The Case for Ranked Choice Voting

Ranked Choice Voting (RCV) is a small change to the way we vote that produces big improvements to the election process.

On the ballot you rank candidates in the order you prefer (1st, 2nd, 3rd, etc.). If your first-choice candidate does not receive enough votes, your vote counts towards your second choice and so on, until a candidate has a majority. Because of this, RCV ensures that your vote counts every time.  

Benefits: 

  • Guarantees the winner has majority support 
  • Increases competition and empowers voters with more choices 
  • Reduces negative campaigning 
  • Avoids the "lesser of two evils" dilemma and "spoiler” candidates 
  • Eliminates Run-Off elections, saving taxpayer money  

 

How Does Ranked Choice Voting Work?

Here's a sample ballot.
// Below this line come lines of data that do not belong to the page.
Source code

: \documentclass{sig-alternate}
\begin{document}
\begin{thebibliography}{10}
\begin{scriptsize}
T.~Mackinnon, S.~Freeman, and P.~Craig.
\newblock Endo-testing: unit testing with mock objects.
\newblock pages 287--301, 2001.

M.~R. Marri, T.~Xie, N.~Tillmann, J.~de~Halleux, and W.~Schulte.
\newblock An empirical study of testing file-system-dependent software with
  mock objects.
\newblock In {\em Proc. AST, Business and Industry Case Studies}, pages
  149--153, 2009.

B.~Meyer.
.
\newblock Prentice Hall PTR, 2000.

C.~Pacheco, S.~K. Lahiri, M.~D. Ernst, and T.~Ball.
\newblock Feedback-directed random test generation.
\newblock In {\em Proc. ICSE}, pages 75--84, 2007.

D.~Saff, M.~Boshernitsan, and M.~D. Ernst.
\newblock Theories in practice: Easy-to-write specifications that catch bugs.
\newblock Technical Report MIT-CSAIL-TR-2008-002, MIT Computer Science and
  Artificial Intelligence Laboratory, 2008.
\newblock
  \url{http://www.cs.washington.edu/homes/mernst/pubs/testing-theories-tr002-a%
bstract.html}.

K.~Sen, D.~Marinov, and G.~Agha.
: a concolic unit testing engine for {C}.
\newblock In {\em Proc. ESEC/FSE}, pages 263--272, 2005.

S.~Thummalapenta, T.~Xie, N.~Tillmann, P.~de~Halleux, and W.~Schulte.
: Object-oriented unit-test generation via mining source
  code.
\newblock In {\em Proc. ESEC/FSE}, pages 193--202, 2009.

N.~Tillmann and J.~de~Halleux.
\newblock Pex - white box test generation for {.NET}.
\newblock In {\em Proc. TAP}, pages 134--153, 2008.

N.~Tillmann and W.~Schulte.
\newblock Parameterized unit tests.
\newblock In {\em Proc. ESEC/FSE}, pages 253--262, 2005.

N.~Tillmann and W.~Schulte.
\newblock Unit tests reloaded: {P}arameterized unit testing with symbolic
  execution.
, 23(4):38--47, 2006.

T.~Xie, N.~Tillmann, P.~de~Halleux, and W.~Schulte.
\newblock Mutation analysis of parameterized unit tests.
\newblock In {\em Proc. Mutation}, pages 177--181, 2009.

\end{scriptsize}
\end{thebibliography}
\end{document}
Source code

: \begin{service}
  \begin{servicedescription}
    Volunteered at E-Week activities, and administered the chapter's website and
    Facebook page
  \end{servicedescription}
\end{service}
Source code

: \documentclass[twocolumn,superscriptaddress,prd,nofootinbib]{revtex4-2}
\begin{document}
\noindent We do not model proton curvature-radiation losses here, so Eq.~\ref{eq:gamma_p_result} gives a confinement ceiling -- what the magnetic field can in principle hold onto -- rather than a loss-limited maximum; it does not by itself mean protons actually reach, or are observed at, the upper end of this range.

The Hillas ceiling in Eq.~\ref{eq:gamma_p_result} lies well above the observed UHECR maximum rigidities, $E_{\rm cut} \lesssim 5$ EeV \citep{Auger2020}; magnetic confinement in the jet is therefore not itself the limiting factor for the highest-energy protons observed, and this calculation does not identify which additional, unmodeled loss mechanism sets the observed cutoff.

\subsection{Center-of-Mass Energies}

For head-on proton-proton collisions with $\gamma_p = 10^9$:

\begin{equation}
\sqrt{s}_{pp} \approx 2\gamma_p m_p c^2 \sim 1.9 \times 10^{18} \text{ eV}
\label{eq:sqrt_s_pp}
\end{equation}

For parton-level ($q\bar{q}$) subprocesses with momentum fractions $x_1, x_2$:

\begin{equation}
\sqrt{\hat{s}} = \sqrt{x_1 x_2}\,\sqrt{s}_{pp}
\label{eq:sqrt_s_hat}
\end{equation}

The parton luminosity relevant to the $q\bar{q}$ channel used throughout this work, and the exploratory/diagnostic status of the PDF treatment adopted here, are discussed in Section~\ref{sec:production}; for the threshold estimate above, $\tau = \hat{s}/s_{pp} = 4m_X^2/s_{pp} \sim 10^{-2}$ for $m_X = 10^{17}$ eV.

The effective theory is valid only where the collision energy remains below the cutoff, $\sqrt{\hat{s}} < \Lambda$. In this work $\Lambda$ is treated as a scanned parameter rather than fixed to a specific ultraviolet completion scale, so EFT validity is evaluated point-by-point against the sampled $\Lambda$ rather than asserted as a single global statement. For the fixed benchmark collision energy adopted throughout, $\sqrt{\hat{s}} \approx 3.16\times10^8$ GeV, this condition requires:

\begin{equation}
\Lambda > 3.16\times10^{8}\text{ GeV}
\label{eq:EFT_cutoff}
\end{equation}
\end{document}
This can be expanded to any number of candidates, and also enables write-ins. 

 

If a candidate obtains a majority (more than 50%) of first-choice votes, they win outright. If no candidate gets a majority, the one who got the fewest votes is identified, and each of those candidate’s ballots is redistributed to the voter's second-choice pick.

If that was your vote it still counts: it just moves to your second-choice candidate. That process continues if necessary until there is a candidate who has the majority of votes.